■ Task requirements
One line at a time, check the entries below for the word "previous", and copy each line that has it.

■ Data to examine

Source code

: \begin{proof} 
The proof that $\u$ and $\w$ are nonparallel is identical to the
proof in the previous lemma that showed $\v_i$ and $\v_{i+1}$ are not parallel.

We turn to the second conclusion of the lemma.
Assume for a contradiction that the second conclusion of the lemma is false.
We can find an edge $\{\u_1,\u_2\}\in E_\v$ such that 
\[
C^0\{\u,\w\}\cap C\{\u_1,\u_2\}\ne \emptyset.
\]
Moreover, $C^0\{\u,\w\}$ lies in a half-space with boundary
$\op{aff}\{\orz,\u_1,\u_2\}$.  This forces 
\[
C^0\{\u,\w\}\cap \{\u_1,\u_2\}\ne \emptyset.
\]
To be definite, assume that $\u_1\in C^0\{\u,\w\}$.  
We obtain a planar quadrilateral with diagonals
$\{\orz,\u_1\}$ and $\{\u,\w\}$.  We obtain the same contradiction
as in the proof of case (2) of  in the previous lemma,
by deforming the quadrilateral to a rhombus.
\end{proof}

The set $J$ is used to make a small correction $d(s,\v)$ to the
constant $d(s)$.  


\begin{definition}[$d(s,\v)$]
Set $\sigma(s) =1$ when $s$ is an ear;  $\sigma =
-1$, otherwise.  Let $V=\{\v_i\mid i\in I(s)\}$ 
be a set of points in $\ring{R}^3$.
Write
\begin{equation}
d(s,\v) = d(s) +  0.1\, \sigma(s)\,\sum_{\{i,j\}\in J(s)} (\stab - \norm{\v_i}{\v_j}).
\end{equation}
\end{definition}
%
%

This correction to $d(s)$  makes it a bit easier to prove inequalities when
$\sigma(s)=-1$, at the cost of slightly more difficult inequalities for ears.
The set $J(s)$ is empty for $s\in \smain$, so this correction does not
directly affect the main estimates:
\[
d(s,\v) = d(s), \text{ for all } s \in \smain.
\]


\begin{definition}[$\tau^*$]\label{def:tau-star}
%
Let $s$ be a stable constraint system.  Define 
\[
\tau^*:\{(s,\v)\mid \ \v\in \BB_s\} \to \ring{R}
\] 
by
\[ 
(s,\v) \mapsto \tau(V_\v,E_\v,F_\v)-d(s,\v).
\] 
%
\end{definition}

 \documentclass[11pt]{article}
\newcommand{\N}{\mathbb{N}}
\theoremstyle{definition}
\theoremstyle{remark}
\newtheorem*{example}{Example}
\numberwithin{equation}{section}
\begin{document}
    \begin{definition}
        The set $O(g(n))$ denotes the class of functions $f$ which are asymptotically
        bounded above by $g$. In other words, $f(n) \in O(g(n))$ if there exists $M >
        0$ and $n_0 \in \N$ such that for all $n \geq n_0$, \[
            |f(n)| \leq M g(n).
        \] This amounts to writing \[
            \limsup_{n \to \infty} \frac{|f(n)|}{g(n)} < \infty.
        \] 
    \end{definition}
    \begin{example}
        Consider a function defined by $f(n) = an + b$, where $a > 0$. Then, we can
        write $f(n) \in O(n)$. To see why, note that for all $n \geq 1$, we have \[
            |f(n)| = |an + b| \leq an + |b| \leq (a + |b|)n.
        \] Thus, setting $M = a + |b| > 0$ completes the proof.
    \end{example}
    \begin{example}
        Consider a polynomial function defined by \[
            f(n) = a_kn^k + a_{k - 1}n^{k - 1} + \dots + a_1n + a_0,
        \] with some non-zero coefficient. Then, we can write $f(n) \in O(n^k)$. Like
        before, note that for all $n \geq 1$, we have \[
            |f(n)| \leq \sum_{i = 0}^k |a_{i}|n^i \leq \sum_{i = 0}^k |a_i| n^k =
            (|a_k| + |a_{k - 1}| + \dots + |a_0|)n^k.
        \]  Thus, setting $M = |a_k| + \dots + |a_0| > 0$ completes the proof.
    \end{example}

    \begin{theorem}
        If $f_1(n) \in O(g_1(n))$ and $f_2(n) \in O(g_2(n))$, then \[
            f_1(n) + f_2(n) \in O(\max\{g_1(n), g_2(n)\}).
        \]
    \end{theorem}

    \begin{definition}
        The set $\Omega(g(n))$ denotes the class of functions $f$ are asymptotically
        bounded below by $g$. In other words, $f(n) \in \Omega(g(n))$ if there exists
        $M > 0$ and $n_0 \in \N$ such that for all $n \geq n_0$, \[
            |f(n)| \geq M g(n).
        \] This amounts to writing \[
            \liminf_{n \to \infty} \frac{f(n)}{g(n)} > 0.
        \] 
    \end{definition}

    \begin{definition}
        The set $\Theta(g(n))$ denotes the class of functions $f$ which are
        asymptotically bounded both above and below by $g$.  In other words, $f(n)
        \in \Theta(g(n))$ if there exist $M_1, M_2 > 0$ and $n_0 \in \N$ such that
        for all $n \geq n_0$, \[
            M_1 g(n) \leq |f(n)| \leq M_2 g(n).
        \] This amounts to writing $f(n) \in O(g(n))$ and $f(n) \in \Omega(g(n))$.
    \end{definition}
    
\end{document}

■ The completed task
proof in the previous lemma that showed $\v_i$ and $\v_{i+1}$ are not parallel.
as in the proof of case (2) of  in the previous lemma,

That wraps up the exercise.